Description of the task - Extract each line of the material that follows exactly and omit its pictures.

***

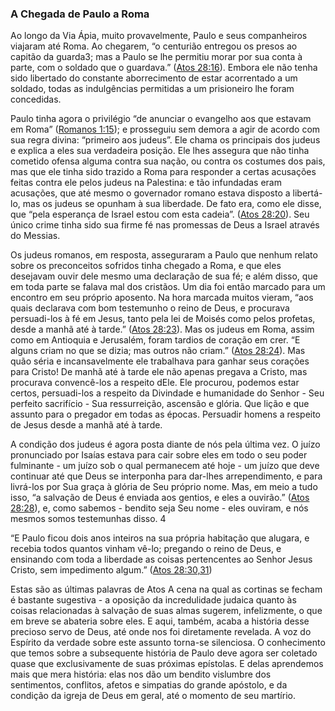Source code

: ### A Chegada de Paulo a Roma 

Ao longo da Via Ápia, muito provavelmente, Paulo e seus companheiros viajaram até Roma. Ao chegarem, “o centurião entregou os presos ao capitão da guarda3; mas a Paulo se lhe permitiu morar por sua conta à parte, com o soldado que o guardava.” ([Atos 28:16](http://bibliaonline.com.br/acf/atos/28/16)). Embora ele não tenha sido libertado do constante aborrecimento de estar acorrentado a um soldado, todas as indulgências permitidas a um prisioneiro lhe foram concedidas.

Paulo tinha agora o privilégio “de anunciar o evangelho aos que estavam em Roma” ([Romanos 1:15](http://bibliaonline.com.br/acf/rm/1/15)); e prosseguiu sem demora a agir de acordo com sua regra divina: “primeiro aos judeus”. Ele chama os principais dos judeus e explica a eles sua verdadeira posição. Ele lhes assegura que não tinha cometido ofensa alguma contra sua nação, ou contra os costumes dos pais, mas que ele tinha sido trazido a Roma para responder a certas acusações feitas contra ele pelos judeus na Palestina: e tão infundadas eram acusações, que até mesmo o governador romano estava disposto a libertá-lo, mas os judeus se opunham à sua liberdade. De fato era, como ele disse, que “pela esperança de Israel estou com esta cadeia”. ([Atos 28:20](http://bibliaonline.com.br/acf/atos/28/20)). Seu único crime tinha sido sua firme fé nas promessas de Deus a Israel através do Messias.

Os judeus romanos, em resposta, asseguraram a Paulo que nenhum relato sobre os preconceitos sofridos tinha chegado a Roma, e que eles desejavam ouvir dele mesmo uma declaração de sua fé; e além disso, que em toda parte se falava mal dos cristãos. Um dia foi então marcado para um encontro em seu próprio aposento. Na hora marcada muitos vieram, “aos quais declarava com bom testemunho o reino de Deus, e procurava persuadi-los à fé em Jesus, tanto pela lei de Moisés como pelos profetas, desde a manhã até à tarde.” ([Atos 28:23](http://bibliaonline.com.br/acf/atos/28/23)). Mas os judeus em Roma, assim como em Antioquia e Jerusalém, foram tardios de coração em crer. “E alguns criam no que se dizia; mas outros não criam.” ([Atos 28:24](http://bibliaonline.com.br/acf/atos/28/24)). Mas quão séria e incansavelmente ele trabalhava para ganhar seus corações para Cristo! De manhã até à tarde ele não apenas pregava a Cristo, mas procurava convencê-los a respeito dEle. Ele procurou, podemos estar certos, persuadi-los a respeito da Divindade e humanidade do Senhor - Seu perfeito sacrifício - Sua ressurreição, ascensão e glória. Que lição e que assunto para o pregador em todas as épocas. Persuadir homens a respeito de Jesus desde a manhã até à tarde.

A condição dos judeus é agora posta diante de nós pela última vez. O juízo pronunciado por Isaías estava para cair sobre eles em todo o seu poder fulminante - um juízo sob o qual permanecem até hoje - um juízo que deve continuar até que Deus se interponha para dar-lhes arrependimento, e para livrá-los por Sua graça à glória de Seu próprio nome. Mas, em meio a tudo isso, “a salvação de Deus é enviada aos gentios, e eles a ouvirão.” ([Atos 28:28](http://bibliaonline.com.br/acf/atos/28/28)), e, como sabemos - bendito seja Seu nome - eles ouviram, e nós mesmos somos testemunhas disso. 4

“E Paulo ficou dois anos inteiros na sua própria habitação que alugara, e recebia todos quantos vinham vê-lo; pregando o reino de Deus, e ensinando com toda a liberdade as coisas pertencentes ao Senhor Jesus Cristo, sem impedimento algum.” ([Atos 28:30,31](http://bibliaonline.com.br/acf/atos/28/30,31))

Estas são as últimas palavras de Atos A cena na qual as cortinas se fecham é bastante sugestiva - a oposição da incredulidade judaica quanto às coisas relacionadas à salvação de suas almas sugerem, infelizmente, o que em breve se abateria sobre eles. E aqui, também, acaba a história desse precioso servo de Deus, até onde nos foi diretamente revelada. A voz do Espírito da verdade sobre este assunto torna-se silenciosa. O conhecimento que temos sobre a subsequente história de Paulo deve agora ser coletado quase que exclusivamente de suas próximas epístolas. E delas aprendemos mais que mera história: elas nos dão um bendito vislumbre dos sentimentos, conflitos, afetos e simpatias do grande apóstolo, e da condição da igreja de Deus em geral, até o momento de seu martírio.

***

The answer -
Source code

: ### A Chegada de Paulo a Roma 

Ao longo da Via Ápia, muito provavelmente, Paulo e seus companheiros viajaram até Roma. Ao chegarem, “o centurião entregou os presos ao capitão da guarda3; mas a Paulo se lhe permitiu morar por sua conta à parte, com o soldado que o guardava.” ([Atos 28:16](http://bibliaonline.com.br/acf/atos/28/16)). Embora ele não tenha sido libertado do constante aborrecimento de estar acorrentado a um soldado, todas as indulgências permitidas a um prisioneiro lhe foram concedidas.

Paulo tinha agora o privilégio “de anunciar o evangelho aos que estavam em Roma” ([Romanos 1:15](http://bibliaonline.com.br/acf/rm/1/15)); e prosseguiu sem demora a agir de acordo com sua regra divina: “primeiro aos judeus”. Ele chama os principais dos judeus e explica a eles sua verdadeira posição. Ele lhes assegura que não tinha cometido ofensa alguma contra sua nação, ou contra os costumes dos pais, mas que ele tinha sido trazido a Roma para responder a certas acusações feitas contra ele pelos judeus na Palestina: e tão infundadas eram acusações, que até mesmo o governador romano estava disposto a libertá-lo, mas os judeus se opunham à sua liberdade. De fato era, como ele disse, que “pela esperança de Israel estou com esta cadeia”. ([Atos 28:20](http://bibliaonline.com.br/acf/atos/28/20)). Seu único crime tinha sido sua firme fé nas promessas de Deus a Israel através do Messias.

Os judeus romanos, em resposta, asseguraram a Paulo que nenhum relato sobre os preconceitos sofridos tinha chegado a Roma, e que eles desejavam ouvir dele mesmo uma declaração de sua fé; e além disso, que em toda parte se falava mal dos cristãos. Um dia foi então marcado para um encontro em seu próprio aposento. Na hora marcada muitos vieram, “aos quais declarava com bom testemunho o reino de Deus, e procurava persuadi-los à fé em Jesus, tanto pela lei de Moisés como pelos profetas, desde a manhã até à tarde.” ([Atos 28:23](http://bibliaonline.com.br/acf/atos/28/23)). Mas os judeus em Roma, assim como em Antioquia e Jerusalém, foram tardios de coração em crer. “E alguns criam no que se dizia; mas outros não criam.” ([Atos 28:24](http://bibliaonline.com.br/acf/atos/28/24)). Mas quão séria e incansavelmente ele trabalhava para ganhar seus corações para Cristo! De manhã até à tarde ele não apenas pregava a Cristo, mas procurava convencê-los a respeito dEle. Ele procurou, podemos estar certos, persuadi-los a respeito da Divindade e humanidade do Senhor - Seu perfeito sacrifício - Sua ressurreição, ascensão e glória. Que lição e que assunto para o pregador em todas as épocas. Persuadir homens a respeito de Jesus desde a manhã até à tarde.

A condição dos judeus é agora posta diante de nós pela última vez. O juízo pronunciado por Isaías estava para cair sobre eles em todo o seu poder fulminante - um juízo sob o qual permanecem até hoje - um juízo que deve continuar até que Deus se interponha para dar-lhes arrependimento, e para livrá-los por Sua graça à glória de Seu próprio nome. Mas, em meio a tudo isso, “a salvação de Deus é enviada aos gentios, e eles a ouvirão.” ([Atos 28:28](http://bibliaonline.com.br/acf/atos/28/28)), e, como sabemos - bendito seja Seu nome - eles ouviram, e nós mesmos somos testemunhas disso. 4

“E Paulo ficou dois anos inteiros na sua própria habitação que alugara, e recebia todos quantos vinham vê-lo; pregando o reino de Deus, e ensinando com toda a liberdade as coisas pertencentes ao Senhor Jesus Cristo, sem impedimento algum.” ([Atos 28:30,31](http://bibliaonline.com.br/acf/atos/28/30,31))

Estas são as últimas palavras de Atos A cena na qual as cortinas se fecham é bastante sugestiva - a oposição da incredulidade judaica quanto às coisas relacionadas à salvação de suas almas sugerem, infelizmente, o que em breve se abateria sobre eles. E aqui, também, acaba a história desse precioso servo de Deus, até onde nos foi diretamente revelada. A voz do Espírito da verdade sobre este assunto torna-se silenciosa. O conhecimento que temos sobre a subsequente história de Paulo deve agora ser coletado quase que exclusivamente de suas próximas epístolas. E delas aprendemos mais que mera história: elas nos dão um bendito vislumbre dos sentimentos, conflitos, afetos e simpatias do grande apóstolo, e da condição da igreja de Deus em geral, até o momento de seu martírio.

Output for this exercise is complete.